* [Task requirements]: Among the records, which lines include "version"? List them.

* [Data for analysis]:
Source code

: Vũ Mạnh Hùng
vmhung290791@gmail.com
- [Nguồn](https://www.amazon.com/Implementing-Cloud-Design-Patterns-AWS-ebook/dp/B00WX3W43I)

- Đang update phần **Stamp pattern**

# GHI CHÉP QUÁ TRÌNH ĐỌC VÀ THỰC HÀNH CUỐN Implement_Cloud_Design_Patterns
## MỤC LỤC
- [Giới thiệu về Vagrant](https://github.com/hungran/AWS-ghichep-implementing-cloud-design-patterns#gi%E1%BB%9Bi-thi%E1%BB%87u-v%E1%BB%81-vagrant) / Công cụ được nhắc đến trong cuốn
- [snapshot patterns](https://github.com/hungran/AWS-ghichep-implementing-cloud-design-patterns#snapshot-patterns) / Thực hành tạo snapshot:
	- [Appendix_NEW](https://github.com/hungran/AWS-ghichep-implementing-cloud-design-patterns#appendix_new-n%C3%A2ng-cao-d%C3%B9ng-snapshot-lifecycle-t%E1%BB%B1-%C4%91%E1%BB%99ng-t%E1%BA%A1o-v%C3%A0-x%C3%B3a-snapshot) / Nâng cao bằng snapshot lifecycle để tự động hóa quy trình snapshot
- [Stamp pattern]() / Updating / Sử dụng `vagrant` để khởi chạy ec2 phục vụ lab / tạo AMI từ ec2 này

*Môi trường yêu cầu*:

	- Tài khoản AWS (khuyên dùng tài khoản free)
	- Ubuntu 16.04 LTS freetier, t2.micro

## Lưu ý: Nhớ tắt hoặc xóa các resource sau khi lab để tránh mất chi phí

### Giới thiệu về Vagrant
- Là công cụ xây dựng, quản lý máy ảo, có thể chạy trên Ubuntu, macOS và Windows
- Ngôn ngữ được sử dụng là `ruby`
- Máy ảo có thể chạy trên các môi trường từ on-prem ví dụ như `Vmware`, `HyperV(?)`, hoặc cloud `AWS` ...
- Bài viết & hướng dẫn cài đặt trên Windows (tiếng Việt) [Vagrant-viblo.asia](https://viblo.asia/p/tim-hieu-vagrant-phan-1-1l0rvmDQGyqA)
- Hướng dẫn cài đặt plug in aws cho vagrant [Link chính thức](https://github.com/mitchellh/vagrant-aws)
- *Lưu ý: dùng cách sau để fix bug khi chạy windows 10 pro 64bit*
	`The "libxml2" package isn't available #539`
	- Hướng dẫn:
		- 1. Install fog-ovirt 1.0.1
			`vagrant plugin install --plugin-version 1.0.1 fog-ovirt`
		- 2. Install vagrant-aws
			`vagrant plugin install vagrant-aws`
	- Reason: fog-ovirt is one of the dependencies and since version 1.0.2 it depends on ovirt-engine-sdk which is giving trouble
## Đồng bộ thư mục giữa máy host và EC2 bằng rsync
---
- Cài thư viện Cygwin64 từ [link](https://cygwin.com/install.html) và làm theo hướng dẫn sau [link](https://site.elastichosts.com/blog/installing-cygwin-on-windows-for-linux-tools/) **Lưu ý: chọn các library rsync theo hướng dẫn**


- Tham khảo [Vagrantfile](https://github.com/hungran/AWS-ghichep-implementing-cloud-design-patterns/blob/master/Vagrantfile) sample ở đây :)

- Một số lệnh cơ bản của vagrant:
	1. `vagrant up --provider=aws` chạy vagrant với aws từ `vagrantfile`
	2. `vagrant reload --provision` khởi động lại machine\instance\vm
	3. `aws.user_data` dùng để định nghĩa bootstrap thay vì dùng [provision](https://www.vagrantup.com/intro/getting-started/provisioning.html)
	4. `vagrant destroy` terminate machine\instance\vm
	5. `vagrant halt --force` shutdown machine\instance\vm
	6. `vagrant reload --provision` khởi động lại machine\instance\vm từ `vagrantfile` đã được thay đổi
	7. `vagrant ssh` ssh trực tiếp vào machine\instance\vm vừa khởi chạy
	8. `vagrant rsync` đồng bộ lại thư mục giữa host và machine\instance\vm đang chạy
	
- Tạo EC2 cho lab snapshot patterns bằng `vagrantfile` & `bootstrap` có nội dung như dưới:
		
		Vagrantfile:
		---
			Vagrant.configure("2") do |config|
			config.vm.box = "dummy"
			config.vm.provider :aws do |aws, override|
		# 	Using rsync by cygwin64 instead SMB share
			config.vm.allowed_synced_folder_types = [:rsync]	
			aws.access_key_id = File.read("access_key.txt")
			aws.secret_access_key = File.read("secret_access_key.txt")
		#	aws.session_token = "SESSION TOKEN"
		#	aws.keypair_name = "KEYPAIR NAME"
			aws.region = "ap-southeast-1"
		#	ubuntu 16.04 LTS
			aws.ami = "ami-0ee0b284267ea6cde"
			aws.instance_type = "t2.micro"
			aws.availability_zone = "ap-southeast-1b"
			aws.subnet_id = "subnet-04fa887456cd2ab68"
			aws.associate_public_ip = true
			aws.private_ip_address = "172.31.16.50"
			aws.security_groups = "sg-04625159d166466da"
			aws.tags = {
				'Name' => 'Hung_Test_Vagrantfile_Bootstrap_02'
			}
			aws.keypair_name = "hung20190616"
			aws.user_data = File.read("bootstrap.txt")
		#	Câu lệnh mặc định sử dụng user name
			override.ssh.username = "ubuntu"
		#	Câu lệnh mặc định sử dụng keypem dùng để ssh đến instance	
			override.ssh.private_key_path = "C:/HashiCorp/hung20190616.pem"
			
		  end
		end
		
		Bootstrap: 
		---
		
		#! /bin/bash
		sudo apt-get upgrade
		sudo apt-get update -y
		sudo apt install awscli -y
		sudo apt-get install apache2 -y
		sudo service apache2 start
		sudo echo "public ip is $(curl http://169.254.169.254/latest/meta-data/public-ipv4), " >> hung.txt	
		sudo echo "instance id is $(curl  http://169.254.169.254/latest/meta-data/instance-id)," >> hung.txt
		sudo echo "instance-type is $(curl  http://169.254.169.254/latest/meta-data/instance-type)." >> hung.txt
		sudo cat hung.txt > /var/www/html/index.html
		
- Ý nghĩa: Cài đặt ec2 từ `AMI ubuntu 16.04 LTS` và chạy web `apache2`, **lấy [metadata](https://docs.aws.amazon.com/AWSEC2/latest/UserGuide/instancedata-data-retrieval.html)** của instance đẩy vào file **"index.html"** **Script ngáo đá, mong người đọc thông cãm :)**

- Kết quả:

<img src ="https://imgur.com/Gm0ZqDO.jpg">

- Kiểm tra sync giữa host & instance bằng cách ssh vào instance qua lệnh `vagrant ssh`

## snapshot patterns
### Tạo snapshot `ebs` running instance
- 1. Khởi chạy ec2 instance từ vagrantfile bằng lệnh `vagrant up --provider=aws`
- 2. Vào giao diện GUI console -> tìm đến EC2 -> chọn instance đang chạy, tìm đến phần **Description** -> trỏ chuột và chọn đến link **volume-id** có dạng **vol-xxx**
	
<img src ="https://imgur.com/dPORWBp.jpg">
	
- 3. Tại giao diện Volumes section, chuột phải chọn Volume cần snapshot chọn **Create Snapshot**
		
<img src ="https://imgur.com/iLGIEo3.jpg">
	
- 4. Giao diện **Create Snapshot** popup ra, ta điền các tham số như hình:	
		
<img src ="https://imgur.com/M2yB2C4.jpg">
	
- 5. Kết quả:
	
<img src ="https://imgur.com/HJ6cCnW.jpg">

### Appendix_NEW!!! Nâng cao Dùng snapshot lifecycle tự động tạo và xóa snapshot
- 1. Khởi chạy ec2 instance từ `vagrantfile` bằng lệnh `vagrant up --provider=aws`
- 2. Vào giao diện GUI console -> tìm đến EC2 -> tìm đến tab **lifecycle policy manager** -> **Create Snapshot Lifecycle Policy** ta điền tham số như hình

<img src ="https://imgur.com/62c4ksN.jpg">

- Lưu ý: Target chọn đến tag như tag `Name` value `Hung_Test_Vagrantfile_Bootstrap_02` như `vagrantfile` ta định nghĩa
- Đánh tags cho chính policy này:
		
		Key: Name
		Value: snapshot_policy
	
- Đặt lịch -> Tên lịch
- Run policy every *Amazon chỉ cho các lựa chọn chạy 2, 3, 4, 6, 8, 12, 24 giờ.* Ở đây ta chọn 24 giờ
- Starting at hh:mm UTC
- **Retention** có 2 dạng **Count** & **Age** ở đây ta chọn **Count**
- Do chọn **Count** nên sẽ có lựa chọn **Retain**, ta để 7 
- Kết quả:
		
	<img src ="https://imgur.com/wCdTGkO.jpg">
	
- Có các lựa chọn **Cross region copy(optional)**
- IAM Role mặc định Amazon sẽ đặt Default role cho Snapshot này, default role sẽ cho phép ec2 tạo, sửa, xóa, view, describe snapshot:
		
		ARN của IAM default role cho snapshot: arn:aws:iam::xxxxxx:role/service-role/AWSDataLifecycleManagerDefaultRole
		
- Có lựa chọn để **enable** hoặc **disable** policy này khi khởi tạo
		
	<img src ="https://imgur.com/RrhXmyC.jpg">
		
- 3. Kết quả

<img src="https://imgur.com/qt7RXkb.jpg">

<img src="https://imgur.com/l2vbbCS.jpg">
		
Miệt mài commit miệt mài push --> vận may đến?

* [Exercise response]:
			`vagrant plugin install --plugin-version 1.0.1 fog-ovirt`
	- Reason: fog-ovirt is one of the dependencies and since version 1.0.2 it depends on ovirt-engine-sdk which is giving trouble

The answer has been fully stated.